Borough in Pennsylvania, United States

Lawrenceville is a borough in Tioga County, Pennsylvania. The population was 690 at the 2020 census.

==Geography==
Lawrenceville is located at (41.996564, -77.125159). It is at the intersection of Pennsylvania Route 287 and Pennsylvania Route 49. The only traffic light in town can be found at this intersection. Lawrenceville is on the banks of the Tioga and Cowanesque rivers. The confluence of these streams is just outside downtown Lawrenceville. Cowanesque Lake, a US Army Corps of Engineers flood prevention lake is just to the west of town on Pennsylvania Route 49.

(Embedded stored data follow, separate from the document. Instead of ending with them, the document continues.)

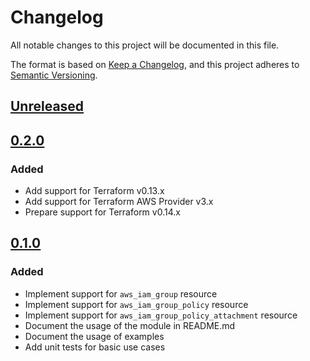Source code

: # Changelog
All notable changes to this project will be documented in this file.

The format is based on [Keep a Changelog](https://keepachangelog.com/en/1.0.0/),
and this project adheres to [Semantic Versioning](https://semver.org/spec/v2.0.0.html).

## [Unreleased]

## [0.2.0]
### Added
- Add support for Terraform v0.13.x
- Add support for Terraform AWS Provider v3.x
- Prepare support for Terraform v0.14.x

## [0.1.0]
### Added
- Implement support for `aws_iam_group` resource
- Implement support for `aws_iam_group_policy` resource
- Implement support for `aws_iam_group_policy_attachment` resource
- Document the usage of the module in README.md
- Document the usage of examples
- Add unit tests for basic use cases

<!-- markdown-link-check-disable -->
[Unreleased]: https://github.com/mineiros-io/terraform-aws-iam-group/compare/v0.2.0...HEAD
[0.2.0]: https://github.com/mineiros-io/terraform-aws-iam-group/compare/v0.1.0...v0.2.0
<!-- markdown-link-check-disabled -->
[0.1.0]: https://github.com/mineiros-io/terraform-aws-iam-group/releases/tag/v0.1.0
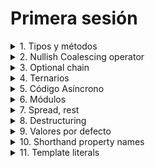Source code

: # Primera sesión

<details>
<summary>
1. Tipos y métodos

</summary>
    <a href="./tipos.js">Tipos</a> <br>
<a href="./objetos.js">Objetos</a><br>
<a href="./arrays.js">Arrays</a><br>
<a href="./clases.js">Clases</a><br>
</details>

<details>
<summary>
2. Nullish Coalescing operator
</summary>

<a href="./sesion01.js">Sesión 01</a>
</details>
<details>
<summary>
3. Optional chain

</summary>

<a href="./sesion01.js">Sesión 01</a>
</details>
<details>
<summary>
4. Ternarios

</summary>

<a href="./sesion01.js">Sesión 01</a>
</details>
<details>
<summary>
5. Código Asíncrono

</summary>

<a href="./sesion01.js">Sesión 01</a>
</details>
<details>
<summary>
6. Módulos
</summary>
    <a href="../katas/js/twosum.js">Módulos</a>

</details>
<details>
<summary>
7. Spread, rest
</summary>

<a href="./sesion01.js">Sesión 01</a>
</details>
<details>
<summary>
8. Destructuring

</summary>

<a href="./sesion01.js">Sesión 01</a>
</details>
<details>
<summary>
9. Valores por defecto

</summary>

<a href="./sesion01.js">Sesión 01</a>
</details>
<details>
<summary>
10. Shorthand property names

</summary>

<a href="./sesion01.js">Sesión 01</a>
</details>
<details>
<summary>
11. Template literals

</summary>

<a href="./sesion01.js">Sesión 01</a>
</details>
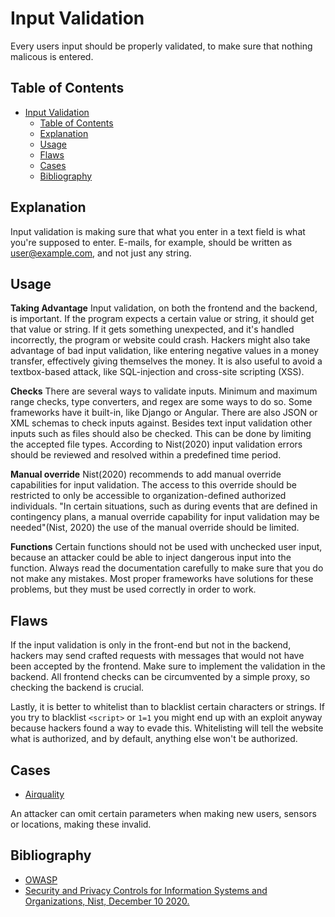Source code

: # Input Validation

Every users input should be properly validated, to make sure that nothing malicous is entered.

## Table of Contents

- [Input Validation](#input-validation)
  - [Table of Contents](#table-of-contents)
  - [Explanation](#explanation)
  - [Usage](#usage)
  - [Flaws](#flaws)
  - [Cases](#cases)
  - [Bibliography](#bibliography)

## Explanation

Input validation is making sure that what you enter in a text field is what you're supposed to enter. E-mails, for example, should be written as user@example.com, and not just any string.

## Usage

**Taking Advantage**
Input validation, on both the frontend and the backend, is important. If the program expects a certain value or string, it should get that value or string. If it gets something unexpected, and it's handled incorrectly, the program or website could crash. Hackers might also take advantage of bad input validation, like entering negative values in a money transfer, effectively giving themselves the money. It is also useful to avoid a textbox-based attack, like SQL-injection and cross-site scripting (XSS).

**Checks**
There are several ways to validate inputs. Minimum and maximum range checks, type converters, and regex are some ways to do so. Some frameworks have it built-in, like Django or Angular. There are also JSON or XML schemas to check inputs against. Besides text input validation other inputs such as files should also be checked. This can be done by limiting the accepted file types. According to Nist(2020) input validation errors should be reviewed and resolved within a predefined time period.

**Manual override**
Nist(2020) recommends to add manual override capabilities for input validation. The access to this override should be restricted to only be accessible to organization-defined authorized individuals. "In certain situations, such as during events that are defined in contingency plans, a manual override capability for input validation may be needed"(Nist, 2020) the use of the manual override should be limited.

**Functions**
Certain functions should not be used with unchecked user input, because an attacker could be able to inject dangerous input into the function. Always read the documentation carefully to make sure that you do not make any mistakes. Most proper frameworks have solutions for these problems, but they must be used correctly in order to work.

## Flaws

If the input validation is only in the front-end but not in the backend, hackers may send crafted requests with messages that would not have been accepted by the frontend. Make sure to implement the validation in the backend. All frontend checks can be circumvented by a simple proxy, so checking the backend is crucial.

Lastly, it is better to whitelist than to blacklist certain characters or strings. If you try to blacklist `<script>` or `1=1` you might end up with an exploit anyway because hackers found a way to evade this. Whitelisting will tell the website what is authorized, and by default, anything else won't be authorized.

## Cases

- [Airquality](cases/airquality#Vulnerabilities)

An attacker can omit certain parameters when making new users, sensors or locations, making these invalid.

## Bibliography

- [OWASP](https://cheatsheetseries.owasp.org/cheatsheets/Input_Validation_Cheat_Sheet.html)
- [Security and Privacy Controls for Information Systems and Organizations, Nist, December 10 2020.](https://csrc.nist.gov/publications/detail/sp/800-53/rev-5/final)
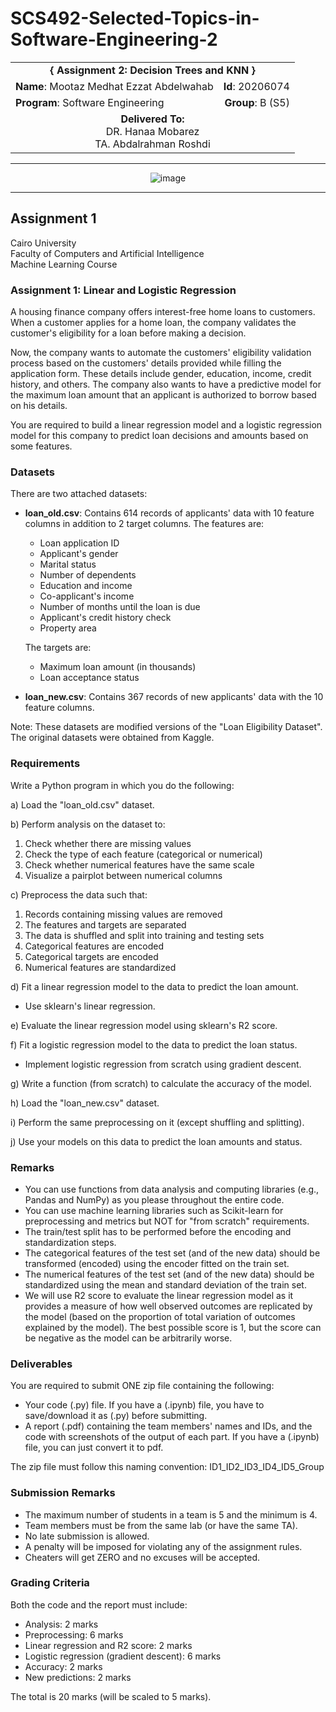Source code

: # SCS492-Selected-Topics-in-Software-Engineering-2

<div align="center">
  <table width="100%">
    <tr>
      <td colspan="2" align="center"><strong>{ Assignment 2: Decision Trees and KNN }</strong></td>
    </tr>
    <tr>
      <td align="left"><strong>Name</strong>: Mootaz Medhat Ezzat Abdelwahab</td>
      <td align="right"><strong>Id</strong>: 20206074</td>
    </tr>
    <tr>
      <td align="left"><strong>Program</strong>: Software Engineering</td>
      <td align="right"><strong>Group</strong>: B (S5)</td>
    </tr>
    <tr>
      <td align="center" colspan="2"><strong>Delivered To:</strong><br>DR. Hanaa Mobarez<br>TA. Abdalrahman Roshdi</td>
    </tr>
  </table>
</div>

---

<div align="center">
  <img src="https://github.com/user-attachments/assets/e106d083-19da-4296-96e5-da13c6187a7b" alt="image">
</div>

---

## Assignment 1

Cairo University  
Faculty of Computers and Artificial Intelligence  
Machine Learning Course  

### Assignment 1: Linear and Logistic Regression

A housing finance company offers interest-free home loans to customers. When a customer applies for a home loan, the company validates the customer's eligibility for a loan before making a decision.

Now, the company wants to automate the customers' eligibility validation process based on the customers' details provided while filling the application form. These details include gender, education, income, credit history, and others. The company also wants to have a predictive model for the maximum loan amount that an applicant is authorized to borrow based on his details.

You are required to build a linear regression model and a logistic regression model for this company to predict loan decisions and amounts based on some features.

### Datasets

There are two attached datasets:

- **loan_old.csv**: Contains 614 records of applicants' data with 10 feature columns in addition to 2 target columns. The features are:
  - Loan application ID
  - Applicant's gender
  - Marital status
  - Number of dependents
  - Education and income
  - Co-applicant's income
  - Number of months until the loan is due
  - Applicant's credit history check
  - Property area

  The targets are:
  - Maximum loan amount (in thousands)
  - Loan acceptance status

- **loan_new.csv**: Contains 367 records of new applicants' data with the 10 feature columns.

Note: These datasets are modified versions of the "Loan Eligibility Dataset". The original datasets were obtained from Kaggle.

### Requirements

Write a Python program in which you do the following:

a) Load the "loan_old.csv" dataset.

b) Perform analysis on the dataset to:
   1. Check whether there are missing values
   2. Check the type of each feature (categorical or numerical)
   3. Check whether numerical features have the same scale
   4. Visualize a pairplot between numerical columns

c) Preprocess the data such that:
   1. Records containing missing values are removed
   2. The features and targets are separated
   3. The data is shuffled and split into training and testing sets
   4. Categorical features are encoded
   5. Categorical targets are encoded
   6. Numerical features are standardized

d) Fit a linear regression model to the data to predict the loan amount.
   - Use sklearn's linear regression.

e) Evaluate the linear regression model using sklearn's R2 score.

f) Fit a logistic regression model to the data to predict the loan status.
   - Implement logistic regression from scratch using gradient descent.

g) Write a function (from scratch) to calculate the accuracy of the model.

h) Load the "loan_new.csv" dataset.

i) Perform the same preprocessing on it (except shuffling and splitting).

j) Use your models on this data to predict the loan amounts and status.

### Remarks

- You can use functions from data analysis and computing libraries (e.g., Pandas and NumPy) as you please throughout the entire code.
- You can use machine learning libraries such as Scikit-learn for preprocessing and metrics but NOT for "from scratch" requirements.
- The train/test split has to be performed before the encoding and standardization steps.
- The categorical features of the test set (and of the new data) should be transformed (encoded) using the encoder fitted on the train set.
- The numerical features of the test set (and of the new data) should be standardized using the mean and standard deviation of the train set.
- We will use R2 score to evaluate the linear regression model as it provides a measure of how well observed outcomes are replicated by the model (based on the proportion of total variation of outcomes explained by the model). The best possible score is 1, but the score can be negative as the model can be arbitrarily worse.

### Deliverables

You are required to submit ONE zip file containing the following:
- Your code (.py) file. If you have a (.ipynb) file, you have to save/download it as (.py) before submitting.
- A report (.pdf) containing the team members' names and IDs, and the code with screenshots of the output of each part. If you have a (.ipynb) file, you can just convert it to pdf.

The zip file must follow this naming convention: ID1_ID2_ID3_ID4_ID5_Group

### Submission Remarks

- The maximum number of students in a team is 5 and the minimum is 4.
- Team members must be from the same lab (or have the same TA).
- No late submission is allowed.
- A penalty will be imposed for violating any of the assignment rules.
- Cheaters will get ZERO and no excuses will be accepted.

### Grading Criteria

Both the code and the report must include:
- Analysis: 2 marks
- Preprocessing: 6 marks
- Linear regression and R2 score: 2 marks
- Logistic regression (gradient descent): 6 marks
- Accuracy: 2 marks
- New predictions: 2 marks

The total is 20 marks (will be scaled to 5 marks).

According to the U.S. Census Bureau, the borough has a total area of 0.6 sqmi, all land. The community is at the New York state line, and part of its development continues into the town of Lindley in Steuben County, New York.

==Demographics==

As of the census of 2000, there were 627 people, 262 households, and 175 families residing in the borough. The population density was 1,143.2 PD/sqmi. There were 280 housing units at an average density of 510.5 /sqmi. The racial makeup of the borough was 99.20% White, 0.32% African American, 0.16% Native American and 0.32% Asian. Hispanic or Latino of any race were 0.48% of the population.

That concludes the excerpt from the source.